(Collected data)
######
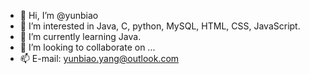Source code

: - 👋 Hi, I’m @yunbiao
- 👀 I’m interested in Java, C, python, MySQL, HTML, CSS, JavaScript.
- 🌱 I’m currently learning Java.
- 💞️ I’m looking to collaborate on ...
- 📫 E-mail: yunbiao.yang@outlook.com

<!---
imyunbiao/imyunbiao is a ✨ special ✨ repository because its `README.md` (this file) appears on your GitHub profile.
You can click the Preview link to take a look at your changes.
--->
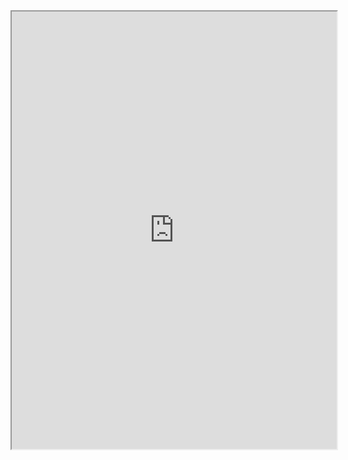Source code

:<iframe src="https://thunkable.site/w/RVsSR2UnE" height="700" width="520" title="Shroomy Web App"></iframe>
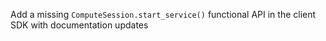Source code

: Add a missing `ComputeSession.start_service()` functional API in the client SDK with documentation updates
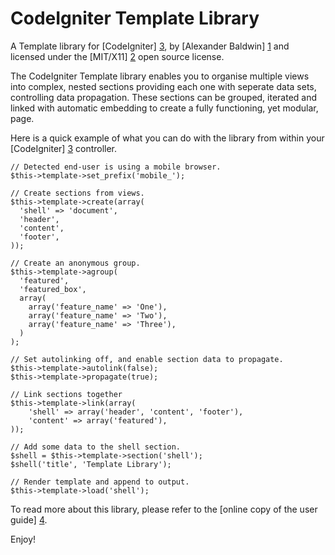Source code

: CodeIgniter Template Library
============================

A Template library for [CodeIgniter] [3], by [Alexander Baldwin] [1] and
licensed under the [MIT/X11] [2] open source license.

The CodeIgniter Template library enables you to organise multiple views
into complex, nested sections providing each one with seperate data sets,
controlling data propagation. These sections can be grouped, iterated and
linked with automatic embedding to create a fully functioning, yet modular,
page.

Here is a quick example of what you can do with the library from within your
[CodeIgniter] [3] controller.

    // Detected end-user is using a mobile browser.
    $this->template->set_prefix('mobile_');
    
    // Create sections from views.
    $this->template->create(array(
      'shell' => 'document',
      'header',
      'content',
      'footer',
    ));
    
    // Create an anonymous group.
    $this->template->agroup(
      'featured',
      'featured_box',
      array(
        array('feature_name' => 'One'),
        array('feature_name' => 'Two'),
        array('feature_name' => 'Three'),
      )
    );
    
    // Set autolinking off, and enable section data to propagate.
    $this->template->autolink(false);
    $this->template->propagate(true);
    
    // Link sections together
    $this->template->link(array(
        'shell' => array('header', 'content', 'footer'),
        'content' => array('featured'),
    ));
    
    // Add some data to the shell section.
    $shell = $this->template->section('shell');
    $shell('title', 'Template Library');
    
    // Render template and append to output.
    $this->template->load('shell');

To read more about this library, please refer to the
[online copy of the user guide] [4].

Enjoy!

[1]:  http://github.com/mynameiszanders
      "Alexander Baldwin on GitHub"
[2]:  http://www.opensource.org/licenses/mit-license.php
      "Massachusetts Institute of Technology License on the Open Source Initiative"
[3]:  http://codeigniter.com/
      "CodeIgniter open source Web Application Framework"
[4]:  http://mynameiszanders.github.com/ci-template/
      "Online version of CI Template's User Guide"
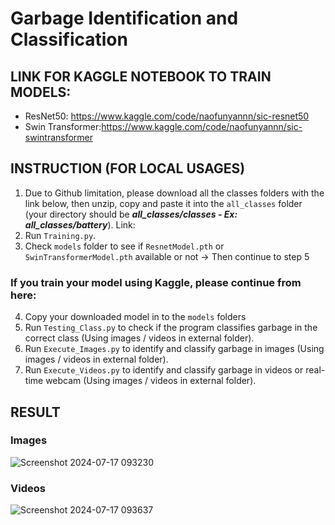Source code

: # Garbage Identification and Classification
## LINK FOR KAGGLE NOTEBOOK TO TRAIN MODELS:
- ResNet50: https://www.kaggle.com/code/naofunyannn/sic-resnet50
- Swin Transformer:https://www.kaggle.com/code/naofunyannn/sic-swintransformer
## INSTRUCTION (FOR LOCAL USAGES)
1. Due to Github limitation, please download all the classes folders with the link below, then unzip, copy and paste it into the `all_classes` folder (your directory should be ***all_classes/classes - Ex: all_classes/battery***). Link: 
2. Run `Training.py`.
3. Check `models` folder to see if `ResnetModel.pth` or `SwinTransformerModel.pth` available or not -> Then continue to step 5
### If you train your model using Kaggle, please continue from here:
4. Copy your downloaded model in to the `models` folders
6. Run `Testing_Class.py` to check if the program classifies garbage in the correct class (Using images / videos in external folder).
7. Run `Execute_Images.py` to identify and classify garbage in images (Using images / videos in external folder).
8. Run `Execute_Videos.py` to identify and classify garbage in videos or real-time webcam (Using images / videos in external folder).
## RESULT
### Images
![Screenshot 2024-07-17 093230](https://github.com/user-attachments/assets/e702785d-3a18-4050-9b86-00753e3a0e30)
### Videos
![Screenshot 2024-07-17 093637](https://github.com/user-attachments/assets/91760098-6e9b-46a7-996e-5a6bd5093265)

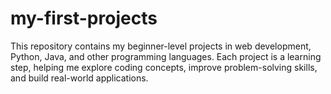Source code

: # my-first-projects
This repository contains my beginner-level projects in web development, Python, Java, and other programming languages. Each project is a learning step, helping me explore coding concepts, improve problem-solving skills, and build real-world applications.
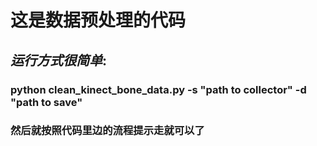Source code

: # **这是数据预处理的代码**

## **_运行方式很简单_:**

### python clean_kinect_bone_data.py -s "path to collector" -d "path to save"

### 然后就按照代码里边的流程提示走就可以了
######
__Exercise details__. For the records above, state how many lines contain the word "real". Give only the number.

__Output below__. 2